** THE PROBLEM **
Set down each entry exactly as given; pictures should not appear in the copy.

** ENTRIES SUPPLIED **

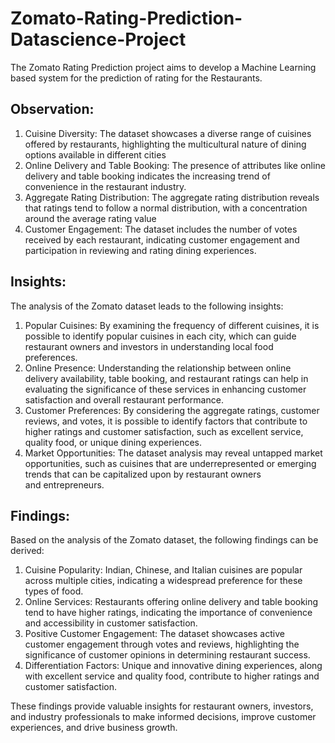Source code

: # Zomato-Rating-Prediction-Datascience-Project
The Zomato Rating Prediction project aims to develop a Machine Learning based system for the prediction of rating for the Restaurants.
## Observation:
1. Cuisine Diversity: The dataset showcases a diverse range of cuisines offered by restaurants, highlighting the multicultural nature of dining options available in different cities
2. Online Delivery and Table Booking: The presence of attributes like online delivery and table booking indicates the increasing trend of convenience in the restaurant industry.
3. Aggregate Rating Distribution: The aggregate rating distribution reveals that ratings tend to follow a normal distribution, with a concentration around the average rating value
4. Customer Engagement: The dataset includes the number of votes received by each restaurant, indicating customer engagement and participation in reviewing and rating dining experiences.
## Insights:
The analysis of the Zomato dataset leads to the following insights:
1. Popular Cuisines: By examining the frequency of different cuisines, it is possible to identify popular cuisines in each city, which can guide restaurant owners and investors in understanding local food preferences.
2. Online Presence: Understanding the relationship between online delivery availability, table booking, and restaurant ratings can help in evaluating the significance of these services in enhancing customer satisfaction and overall restaurant performance.
3. Customer Preferences: By considering the aggregate ratings, customer reviews, and votes, it is possible to identify factors that contribute to higher ratings and customer satisfaction, such as excellent service, quality food, or unique dining experiences.
4. Market Opportunities: The dataset analysis may reveal untapped market opportunities, such as cuisines that are underrepresented or emerging trends that can be capitalized upon by restaurant owners and entrepreneurs.
## Findings:
Based on the analysis of the Zomato dataset, the following findings can be derived:
1. Cuisine Popularity: Indian, Chinese, and Italian cuisines are popular across multiple cities, indicating a widespread preference for these types of food.
2. Online Services: Restaurants offering online delivery and table booking tend to have higher ratings, indicating the importance of convenience and accessibility in customer satisfaction.
3. Positive Customer Engagement: The dataset showcases active customer engagement through votes and reviews, highlighting the significance of customer opinions in determining restaurant success.
4. Differentiation Factors: Unique and innovative dining experiences, along with excellent service and quality food, contribute to higher ratings and customer satisfaction.

These findings provide valuable insights for restaurant owners, investors, and industry professionals to make informed decisions, improve customer experiences, and drive business growth.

** ANSWER TO THIS PROBLEM **
Source code

: # Zomato-Rating-Prediction-Datascience-Project
The Zomato Rating Prediction project aims to develop a Machine Learning based system for the prediction of rating for the Restaurants.
## Observation:
1. Cuisine Diversity: The dataset showcases a diverse range of cuisines offered by restaurants, highlighting the multicultural nature of dining options available in different cities
2. Online Delivery and Table Booking: The presence of attributes like online delivery and table booking indicates the increasing trend of convenience in the restaurant industry.
3. Aggregate Rating Distribution: The aggregate rating distribution reveals that ratings tend to follow a normal distribution, with a concentration around the average rating value
4. Customer Engagement: The dataset includes the number of votes received by each restaurant, indicating customer engagement and participation in reviewing and rating dining experiences.
## Insights:
The analysis of the Zomato dataset leads to the following insights:
1. Popular Cuisines: By examining the frequency of different cuisines, it is possible to identify popular cuisines in each city, which can guide restaurant owners and investors in understanding local food preferences.
2. Online Presence: Understanding the relationship between online delivery availability, table booking, and restaurant ratings can help in evaluating the significance of these services in enhancing customer satisfaction and overall restaurant performance.
3. Customer Preferences: By considering the aggregate ratings, customer reviews, and votes, it is possible to identify factors that contribute to higher ratings and customer satisfaction, such as excellent service, quality food, or unique dining experiences.
4. Market Opportunities: The dataset analysis may reveal untapped market opportunities, such as cuisines that are underrepresented or emerging trends that can be capitalized upon by restaurant owners and entrepreneurs.
## Findings:
Based on the analysis of the Zomato dataset, the following findings can be derived:
1. Cuisine Popularity: Indian, Chinese, and Italian cuisines are popular across multiple cities, indicating a widespread preference for these types of food.
2. Online Services: Restaurants offering online delivery and table booking tend to have higher ratings, indicating the importance of convenience and accessibility in customer satisfaction.
3. Positive Customer Engagement: The dataset showcases active customer engagement through votes and reviews, highlighting the significance of customer opinions in determining restaurant success.
4. Differentiation Factors: Unique and innovative dining experiences, along with excellent service and quality food, contribute to higher ratings and customer satisfaction.

These findings provide valuable insights for restaurant owners, investors, and industry professionals to make informed decisions, improve customer experiences, and drive business growth.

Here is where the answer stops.